NASA’s Voyager 1 spacecraft has reached yet another milestone in its journey into deep space outside of our solar system by crossing a threshold of 150 astronomical units (AU) from the Sun.
Each AU represents about 93 million miles, the approximate distance from our planet to our star, meaning Voyager 1 is now about 14 billion miles from Earth. Launched in 1977, the spacecraft’s last milestone of 100 AUs was reached in 2006, and as of August 1, 2012, it became the first human-made object to leave the inner solar system. Prior to leaving, Voyager 1 made flybys of Jupiter and Saturn.
NASA’s scientists estimate another 300 years of travel are still left before the spacecraft reaches the Oort Cloud in the outer solar system. Its sister mission, Voyager 2, is currently about 125 AUs from Earth, also traveling through interstellar space. While both missions are still sending data back to NASA’s scientists, there’s a delay of about 20 hours for Voyager 1 signals and 17 hours for Voyager 2 signals.

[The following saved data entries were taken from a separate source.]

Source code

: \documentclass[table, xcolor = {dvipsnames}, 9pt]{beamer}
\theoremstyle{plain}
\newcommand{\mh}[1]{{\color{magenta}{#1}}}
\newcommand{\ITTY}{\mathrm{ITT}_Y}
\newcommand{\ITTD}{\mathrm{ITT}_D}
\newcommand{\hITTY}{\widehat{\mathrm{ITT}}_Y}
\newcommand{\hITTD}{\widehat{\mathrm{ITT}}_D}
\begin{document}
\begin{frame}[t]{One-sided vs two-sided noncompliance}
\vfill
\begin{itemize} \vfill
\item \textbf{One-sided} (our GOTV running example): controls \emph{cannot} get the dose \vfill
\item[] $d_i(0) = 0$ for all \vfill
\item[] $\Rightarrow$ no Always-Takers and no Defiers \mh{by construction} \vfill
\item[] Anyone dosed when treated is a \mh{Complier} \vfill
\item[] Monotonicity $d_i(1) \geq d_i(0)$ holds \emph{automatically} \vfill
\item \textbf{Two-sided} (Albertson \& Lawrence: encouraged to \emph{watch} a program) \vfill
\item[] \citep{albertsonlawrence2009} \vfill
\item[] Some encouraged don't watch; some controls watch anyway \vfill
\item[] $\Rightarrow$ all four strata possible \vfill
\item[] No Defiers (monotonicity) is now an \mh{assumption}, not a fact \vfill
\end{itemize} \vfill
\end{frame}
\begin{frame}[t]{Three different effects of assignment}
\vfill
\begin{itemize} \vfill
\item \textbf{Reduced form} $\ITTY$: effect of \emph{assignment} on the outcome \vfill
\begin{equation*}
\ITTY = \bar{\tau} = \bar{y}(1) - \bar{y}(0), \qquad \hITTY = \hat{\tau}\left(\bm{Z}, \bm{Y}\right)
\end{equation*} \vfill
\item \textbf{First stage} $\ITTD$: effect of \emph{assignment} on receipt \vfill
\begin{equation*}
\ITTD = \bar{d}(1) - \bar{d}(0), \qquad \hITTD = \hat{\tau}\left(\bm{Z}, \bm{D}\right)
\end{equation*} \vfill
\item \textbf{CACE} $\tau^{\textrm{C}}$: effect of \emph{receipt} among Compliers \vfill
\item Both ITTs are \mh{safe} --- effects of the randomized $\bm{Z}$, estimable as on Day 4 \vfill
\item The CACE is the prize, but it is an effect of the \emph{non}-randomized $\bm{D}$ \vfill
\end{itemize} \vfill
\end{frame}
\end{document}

Voyager 1 is partly famous for its cargo – the Golden Record. Designed as a message from Earth to any potential non-human space travelers, the 12-inch disk contains sounds and images meant to portray our planet and its diverse inhabitants. Included contents are greetings in 55 languages, a variety of photographs, and music ranging from classical to blues. Renowned astrophysicist Carl Sagan chaired the committee which selected the contents of the record.

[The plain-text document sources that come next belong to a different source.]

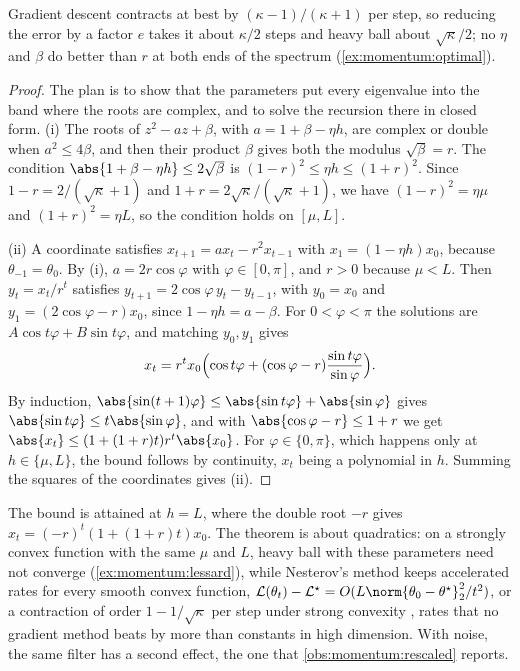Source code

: \begin{refsection}
Gradient descent contracts at best by $(\kappa-1)/(\kappa+1)$ per step, so reducing the error by a factor $e$ takes it about $\kappa/2$ steps and heavy ball about $\sqrt\kappa/2$; no $\eta$ and $\beta$ do better than $r$ at both ends of the spectrum (\cref{ex:momentum:optimal}).

\begin{proof}
The plan is to show that the parameters put every eigenvalue into the band where the roots are complex, and to solve the recursion there in closed form. (i) The roots of $z^2-az+\beta$, with $a=1+\beta-\eta h$, are complex or double when $a^2\le4\beta$, and then their product $\beta$ gives both the modulus $\sqrt\beta=r$. The condition $\abs{1+\beta-\eta h}\le2\sqrt\beta$ is $(1-r)^2\le\eta h\le(1+r)^2$. Since $1-r=2/(\sqrt\kappa+1)$ and $1+r=2\sqrt\kappa/(\sqrt\kappa+1)$, we have $(1-r)^2=\eta\mu$ and $(1+r)^2=\eta L$, so the condition holds on $[\mu,L]$.

(ii) A coordinate satisfies $x_{t+1}=ax_t-r^2x_{t-1}$ with $x_1=(1-\eta h)x_0$, because $\theta_{-1}=\theta_0$. By (i), $a=2r\cos\varphi$ with $\varphi\in[0,\pi]$, and $r>0$ because $\mu<L$. Then $y_t=x_t/r^t$ satisfies $y_{t+1}=2\cos\varphi\,y_t-y_{t-1}$, with $y_0=x_0$ and $y_1=(2\cos\varphi-r)x_0$, since $1-\eta h=a-\beta$. For $0<\varphi<\pi$ the solutions are $A\cos t\varphi+B\sin t\varphi$, and matching $y_0,y_1$ gives
\[
  x_t=r^tx_0\Bigl(\cos t\varphi+(\cos\varphi-r)\frac{\sin t\varphi}{\sin\varphi}\Bigr).
\]
By induction, $\abs{\sin(t+1)\varphi}\le\abs{\sin t\varphi}+\abs{\sin\varphi}$ gives $\abs{\sin t\varphi}\le t\abs{\sin\varphi}$, and with $\abs{\cos\varphi-r}\le1+r$ we get $\abs{x_t}\le(1+(1+r)t)r^t\abs{x_0}$. For $\varphi\in\{0,\pi\}$, which happens only at $h\in\{\mu,L\}$, the bound follows by continuity, $x_t$ being a polynomial in $h$. Summing the squares of the coordinates gives (ii).
\end{proof}

The bound is attained at $h=L$, where the double root $-r$ gives $x_t=(-r)^t(1+(1+r)t)x_0$. The theorem is about quadratics: on a strongly convex function with the same $\mu$ and $L$, heavy ball with these parameters need not converge \parencite{LessardRechtPackard2016} (\cref{ex:momentum:lessard}), while Nesterov's method keeps accelerated rates for every smooth convex function, $\Loss(\theta_t)-\Loss^\star=O(L\norm{\theta_0-\theta^\star}_2^2/t^2)$, or a contraction of order $1-1/\sqrt\kappa$ per step under strong convexity \parencite{Nesterov1983,Nesterov2018}, rates that no gradient method beats by more than constants in high dimension. With noise, the same filter has a second effect, the one that \cref{obs:momentum:rescaled} reports.


\end{refsection}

Another NASA milestone was made this week with the successful launch of its 5th rover headed for Mars. Named Perseverance, this traveler’s mission will focus on astrobiology and search for signs of ancient microbial life. Unlike the Voyager twins, the rover will only spend about seven months in space before reaching its final destination. However, part of its mission includes testing technologies that will be used for further exploration of planets the interstellar travelers passed during their mission.